See the full book list, 1959 to the present, here.





Dead Man
I purchased my own copy of this, my favorite movie, and am watching it again this evening. February 2, 2010
Life Unexpected
Watched pilot because it is set in Portland. Commercials are simply intolerable. January 20 2010
Get Smart
Various episodes with my children from season 4. Late January 2010
Bedazzled (1967)
January 15 2010
On the Beach (1959)
From the year I was born. I find the calmness with which the impending end of humanity is greeted to be absurd. But I like any effort to imagine apocalypse. January 2010
The Jane Austen Book Club (2007)
I liked the idea of a film about books and this was enjoyable enough for Leora and me. January 9 2010
The Bob Newhart Show (1972)
Leora and our daughter watched two episodes, while our son was away at his cousin's house. Leora won the bet when she guessed 1972 correctly while I guessed 1973. Our daughter liked it well enough, and why not?

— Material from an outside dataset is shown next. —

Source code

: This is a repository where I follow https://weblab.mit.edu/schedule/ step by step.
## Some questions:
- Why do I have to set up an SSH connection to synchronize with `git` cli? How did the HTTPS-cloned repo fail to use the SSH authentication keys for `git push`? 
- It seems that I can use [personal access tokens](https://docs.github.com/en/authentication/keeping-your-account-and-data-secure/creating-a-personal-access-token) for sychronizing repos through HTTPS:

What's for a nine year old not to like? As for me, this is really quite dreary stuff. I knew that it would be safe and secure for a child, just as it was back in the day when I watched it as a 13 year old in Los Angeles. Bob Newhart was always gentle. But 37 years later only the material culture is even slightly interesting - clothing styles, haircuts, furniture and the like. As for the rest, well, The Bob Newhart Show was never really about the laughs so much as it was about likable Bob and his likable wife and the goofy characters around them who provided yuck lines. It's not watchable anymore, but it was nice enough in its day. Motzei Shabbat, January 9 2010
Being John Malkovich
I'd forgotten much of this. Great film. January 6 2010
The Bourne Ultimatum
I don't think that's the way it really works, but we had fun. January 5 2010
Frisco Kid
What was I thinking. I should not have watched this with my daughter. January 5 2010
Flubber (Robin Williams)
A bouncy begining to the new year on a Shabbat afternoon with my daughter. Barely interesting as a movie, but nice to be cuddled up together. My son, age 12, refused to watch. "Not funny" he said by which he means not enough physical humor, by which he means every minute of the film is not filled with someone falling or getting bonked on the head, whch, considering how much falling and bonking this movie has, tells you how high his standards are. He also is seldom interested in new material, prefering to rewatch familiar movies and shows. Of course afterwards he wanted to be filled in on the entire plot. January 2 2010
2009
A Wrinkle in Time (2003)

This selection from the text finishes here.